(Stored dataset items)
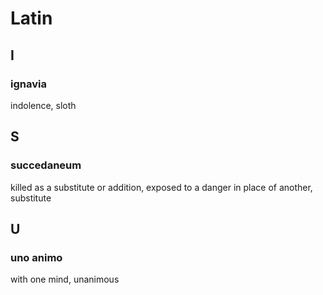 # Latin

## I

### ignavia
indolence, sloth

## S

### succedaneum
killed as a substitute or addition, exposed to a danger in place of another, substitute

## U

### uno animo
with one mind, unanimous
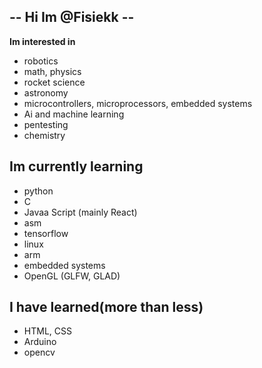 ## -- Hi Im @Fisiekk --

**Im interested in**
- robotics
- math, physics
- rocket science
- astronomy
- microcontrollers, microprocessors, embedded systems
- Ai and machine learning
- pentesting
- chemistry

## **Im currently learning**
- python
- C
- Javaa Script (mainly React)
- asm
- tensorflow
- linux
- arm
- embedded systems
- OpenGL (GLFW, GLAD)

## **I have learned(more than less)**
- HTML, CSS
- Arduino
- opencv


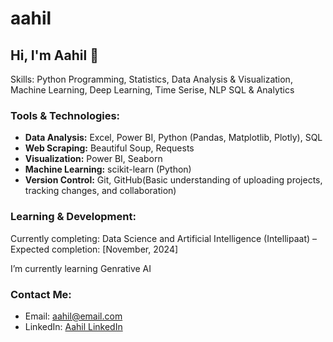 # aahil
## Hi, I'm Aahil 👋  
Skills: Python Programming, Statistics, Data Analysis & Visualization, Machine Learning, Deep Learning, Time Serise, NLP SQL & Analytics
### Tools & Technologies:
- **Data Analysis:** Excel, Power BI, Python (Pandas, Matplotlib, Plotly), SQL
- **Web Scraping:** Beautiful Soup, Requests
- **Visualization:** Power BI, Seaborn
- **Machine Learning:** scikit-learn (Python)
- **Version Control:** Git, GitHub(Basic understanding of uploading projects, tracking changes, and collaboration)

  
### Learning & Development:
Currently completing:
Data Science and Artificial Intelligence (Intellipaat) – Expected completion: [November, 2024]

I’m currently learning Genrative AI

### Contact Me:
- Email: aahil@email.com
- LinkedIn: [Aahil LinkedIn](https://www.linkedin.com/in/aahil-profile)
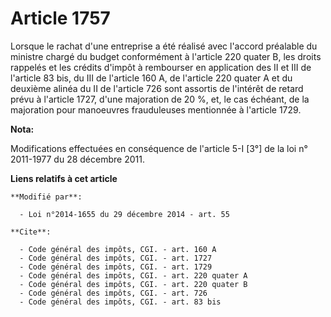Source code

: # Article 1757

Lorsque le rachat d'une entreprise a été réalisé avec l'accord préalable du ministre chargé du budget conformément à
l'article 220 quater B, les droits rappelés et les crédits d'impôt à rembourser en application des II et III de l'article 83
bis, du III de l'article 160 A, de l'article 220 quater A et du deuxième alinéa du II de l'article 726 sont assortis de
l'intérêt de retard prévu à l'article 1727, d'une majoration de 20 %, et, le cas échéant, de la majoration pour manoeuvres
frauduleuses mentionnée à l'article 1729.

**Nota:**

Modifications effectuées en conséquence de l'article 5-I [3°] de la loi n° 2011-1977 du 28 décembre 2011.

**Liens relatifs à cet article**

	**Modifié par**:

	  - Loi n°2014-1655 du 29 décembre 2014 - art. 55

	**Cite**:

	  - Code général des impôts, CGI. - art. 160 A
	  - Code général des impôts, CGI. - art. 1727
	  - Code général des impôts, CGI. - art. 1729
	  - Code général des impôts, CGI. - art. 220 quater A
	  - Code général des impôts, CGI. - art. 220 quater B
	  - Code général des impôts, CGI. - art. 726
	  - Code général des impôts, CGI. - art. 83 bis
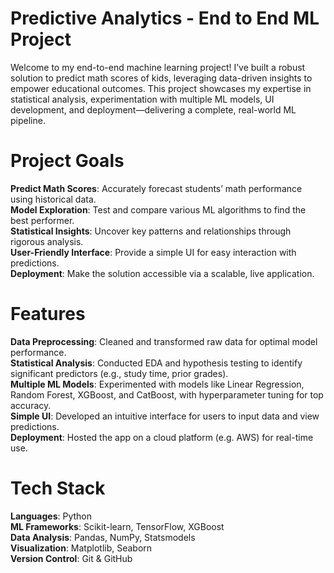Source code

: # Predictive Analytics - End to End ML Project
Welcome to my end-to-end machine learning project! I’ve built a robust solution to predict math scores of kids, leveraging data-driven insights to empower educational outcomes. This project showcases my expertise in statistical analysis, experimentation with multiple ML models, UI development, and deployment—delivering a complete, real-world ML pipeline.

# Project Goals
**Predict Math Scores**: Accurately forecast students’ math performance using historical data.<br>
**Model Exploration**: Test and compare various ML algorithms to find the best performer.<br>
**Statistical Insights**: Uncover key patterns and relationships through rigorous analysis.<br>
**User-Friendly Interface**: Provide a simple UI for easy interaction with predictions.<br>
**Deployment**: Make the solution accessible via a scalable, live application.

# Features
**Data Preprocessing**: Cleaned and transformed raw data for optimal model performance.<br>
**Statistical Analysis**: Conducted EDA and hypothesis testing to identify significant predictors (e.g., study time, prior grades).<br>
**Multiple ML Models**: Experimented with models like Linear Regression, Random Forest, XGBoost, and CatBoost, with hyperparameter tuning for top accuracy.<br>
**Simple UI**: Developed an intuitive interface for users to input data and view predictions.<br>
**Deployment**: Hosted the app on a cloud platform (e.g. AWS) for real-time use.

# Tech Stack
**Languages**: Python<br>
**ML Frameworks**: Scikit-learn, TensorFlow, XGBoost<br>
**Data Analysis**: Pandas, NumPy, Statsmodels<br>
**Visualization**: Matplotlib, Seaborn<br>
**Version Control**: Git & GitHub
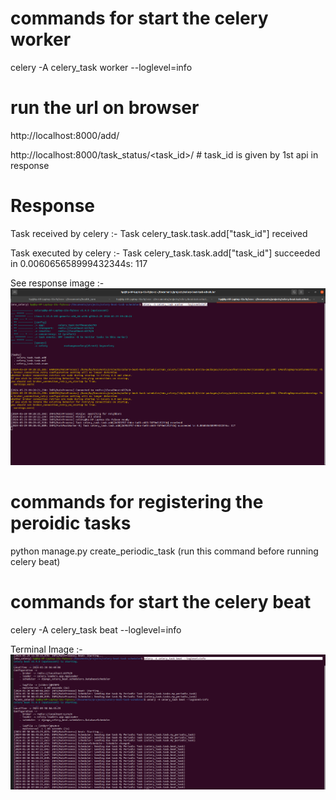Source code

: # commands for start the celery worker

celery -A celery_task worker --loglevel=info

# run the url on browser

http://localhost:8000/add/

http://localhost:8000/task_status/<task_id>/   # task_id is given by 1st api in response

# Response

Task received by celery :- Task celery_task.task.add["task_id"] received

Task executed by celery :- Task celery_task.task.add["task_id"] succeeded in 0.006065658999432344s: 117

See response image :- ![alt text](celery.png)


# commands for registering the peroidic tasks

python manage.py create_periodic_task (run this command before running celery beat)


# commands for start the celery beat

celery -A celery_task beat --loglevel=info

Terminal Image :- ![alt text](celery-beat.png)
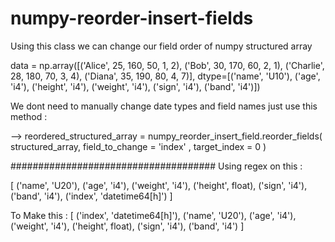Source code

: # numpy-reorder-insert-fields
Using this class we can change our field order of numpy structured array 


data = np.array([('Alice', 25, 160, 50, 1, 2), ('Bob', 30, 170, 60, 2, 1), 
                 ('Charlie', 28, 180, 70, 3, 4), ('Diana', 35, 190, 80, 4, 7)],
                dtype=[('name', 'U10'), ('age', 'i4'), ('height', 'i4'), ('weight', 'i4'), ('sign', 'i4'), ('band', 'i4')])

We dont need to manually change date types and field names just use this method : 

-->  reordered_structured_array = numpy_reorder_insert_field.reorder_fields( structured_array, field_to_change = 'index' , target_index = 0 )

#####################################
Using regex on this :

[
    ('name', 'U20'),
    ('age', 'i4'),
    ('weight', 'i4'),
    ('height', float),
    ('sign', 'i4'),
    ('band', 'i4'), 
    ('index', 'datetime64[h]')
]

To Make this :
[
    ('index', 'datetime64[h]'),
    ('name', 'U20'),
    ('age', 'i4'),
    ('weight', 'i4'),
    ('height', float),
    ('sign', 'i4'),
    ('band', 'i4')
]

- Exercise requirements
Nothing but a number is expected: the count of lines in the data that include the word "performance".

- Your response
2